I have to write a function that toggles a list of given Booleans for example :

input : toggle [True,False,False]

output: [False,True,True]

This is what I came up with

toggle :: [Bool] -> [Bool]
toggle [a] = not a:[a]
toggle [] = []

And I keep getting this error:

*** Exception: Uebung3.hs:38:1-20: Non-exhaustive patterns in function toggle

It's a very basic question, I come from Java and have just started to learn Haskell.

Answer 1

As a pattern, [a] is a singleton list: a list containing just one element, a .

As a type, [a] is a list of a -type values. But not as a pattern.

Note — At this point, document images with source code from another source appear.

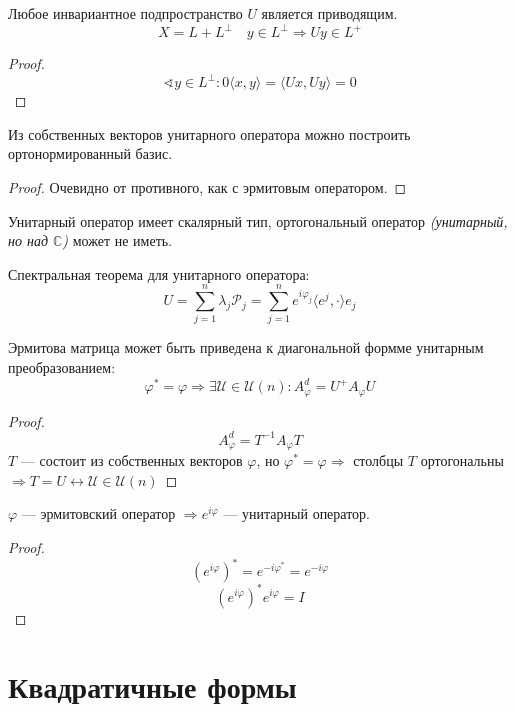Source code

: \begin{lemma}
    Любое инвариантное подпространство $U$ является приводящим.
    $$X = L + L^\perp \quad y\in L^\perp \Rightarrow Uy \in L^+$$
\end{lemma}
\begin{proof}
    $$\sphericalangle y\in L^\perp : 0 \langle x, y\rangle = \langle Ux, Uy\rangle=0$$
\end{proof}
\begin{theorem}
    Из собственных векторов унитарного оператора можно построить ортонормированный базис.
\end{theorem}
\begin{proof}
    Очевидно от противного, как с эрмитовым оператором.
\end{proof}

\begin{remark}
    Унитарный оператор имеет скалярный тип, ортогональный оператор \textit{(унитарный, но над $\mathbb{C}$)} может не иметь.
\end{remark}

\begin{theorem}
    Спектральная теорема для унитарного оператора:
    $$U=\sum_{j=1}^n \lambda_j \mathcal P_j = \sum_{j=1}^n e^{i\varphi_j}\langle e^j, \cdot \rangle e_j$$
\end{theorem}

\begin{theorem}
    Эрмитова матрица может быть приведена к диагональной формме унитарным преобразованием:
    $$\varphi^* = \varphi \Rightarrow \exists \mathcal U\in \mathcal U(n) : A_\varphi^d = U^+A_\varphi U$$
\end{theorem}
\begin{proof}
    $$A_\varphi^d = T^{-1}A_\varphi T$$
    $T$ --- состоит из собственных векторов $\varphi$, но $\varphi^*=\varphi \Rightarrow$ столбцы $T$ ортогональны $\Rightarrow T = U \leftrightarrow \mathcal U\in\mathcal U(n)$
\end{proof}

\begin{remark}
    $\varphi$ --- эрмитовский оператор $\Rightarrow e^{i\varphi}$ --- унитарный оператор.
\end{remark}
\begin{proof}
    $$(e^{i\varphi})^* = e^{-i\varphi^*}=e^{-i\varphi}$$
    $$(e^{i\varphi})^*e^{i\varphi}=I$$
\end{proof}

\section*{Квадратичные формы}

The pattern (a : as) stands for a non-empty list with head element a and the rest of elements as . Use it as the pattern in your equation:

-- toggle [a] = not a:[a]
toggle (a : as) = not a : _______ as
toggle [] = []

You need to complete it by filling in the blanks, to make this definition recursive.

Definitions are recursive when they refer to self to make a helper call to continue doing their job for the remaining part of their input.

The patterns [] (empty list) and (a : as) (non-empty list) are mutually exclusive. More, together they are exhaustive: there are no other possibilities for a list value to be.

But the patterns [] and [a] together are not exhaustive: they do not cover the case of lists of two elements, or longer. The [a] pattern is the same as (a : []) , a list with an empty list as its tail.